According to fellow Islam convert Carol Karimah Duffy, who testified in court, Smith started speaking to an ISIS recruiter online and she was focusing on the “harsh end of Islam.”

Smith went to Syria in October 2015 after the ISIS leader Abu Bakr al-Baghdadi called on Muslims to go to the country.

Despite knowing she would end up being a housewife in Syria, Smith believed it was her religious obligation to live in the Islamic country, she later told Irish police officers.

In Syria, Smith married British jihadist Sajid Aslam, who Smith said was killed when fighting, and gave birth to a daughter in 2017.

After the fall of ISIS in 2019, Smith and her daughter were repatriated to Ireland and she was arrested at the Dublin airport.

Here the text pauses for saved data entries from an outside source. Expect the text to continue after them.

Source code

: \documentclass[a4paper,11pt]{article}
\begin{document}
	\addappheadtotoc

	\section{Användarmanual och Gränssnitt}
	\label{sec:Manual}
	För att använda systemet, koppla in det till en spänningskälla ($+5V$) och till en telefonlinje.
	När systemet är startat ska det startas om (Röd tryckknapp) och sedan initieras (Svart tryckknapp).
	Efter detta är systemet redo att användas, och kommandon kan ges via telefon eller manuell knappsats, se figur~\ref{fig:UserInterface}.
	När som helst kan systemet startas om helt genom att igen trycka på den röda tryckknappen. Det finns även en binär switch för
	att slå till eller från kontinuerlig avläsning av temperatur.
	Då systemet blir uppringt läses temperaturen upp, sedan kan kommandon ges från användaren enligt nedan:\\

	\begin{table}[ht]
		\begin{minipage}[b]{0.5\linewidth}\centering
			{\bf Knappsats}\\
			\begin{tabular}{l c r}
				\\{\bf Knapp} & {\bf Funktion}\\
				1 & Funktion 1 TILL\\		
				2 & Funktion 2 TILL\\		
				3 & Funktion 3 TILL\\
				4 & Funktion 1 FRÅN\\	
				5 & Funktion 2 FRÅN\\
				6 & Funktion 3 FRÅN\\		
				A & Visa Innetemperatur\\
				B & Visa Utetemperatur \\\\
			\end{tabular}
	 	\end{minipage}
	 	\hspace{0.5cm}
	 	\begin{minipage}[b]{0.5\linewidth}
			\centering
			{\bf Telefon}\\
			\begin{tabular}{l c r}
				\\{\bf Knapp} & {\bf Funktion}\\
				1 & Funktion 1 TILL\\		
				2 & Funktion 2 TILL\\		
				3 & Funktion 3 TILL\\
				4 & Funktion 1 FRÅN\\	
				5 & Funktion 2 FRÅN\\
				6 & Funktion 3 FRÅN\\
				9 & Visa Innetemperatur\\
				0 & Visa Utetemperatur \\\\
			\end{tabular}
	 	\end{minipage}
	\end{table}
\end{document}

Smith’s lawyer previously argued Smith should be given a suspended sentence, citing the abuse she had suffered during her marriage to Aslam, the detention she had endured in a Syrian camp before being returned to Ireland, and the strict bail conditions imposed on her for two-and-a-half years in Ireland.

O’Higgins SC also asked the court to consider Smith’s child and argued psychological reports on Smith presented “a picture of an extremely vulnerable person, but accompanying that vulnerability is a great level of stoicism in terms of dealing with whatever hand she’s been dealt with.”

Sentencing Smith, presiding judge Tony Hunt said he’s satisfied Smith is unlikely to re-offend.

The judge acknowledged the evidence showed Smith had “followed rather than led,” but said she had been determined to go to Syria.

“She may have been easily led but then displayed characteristics of resilience—the rejection of her family, travelling to Syria, and remaining there to the bitter end,” he said.

He also said that Smith had had a “tough time in Syria” but that it was a “foreseeable consequence” of joining ISIS.

Hunt said the three judges had taken into consideration Smith’s previous “good character” and the fact that she had made a “positive contribution to society during her military service.”

The judges also accepted that life in the Syrian camps was “arduous” and the “equivalent” of being in prison, and that they had given a “substantial” discount off Smith’s sentence because of this.

The maximum sentence for the offence is eight years.

PA Media contributed to this report.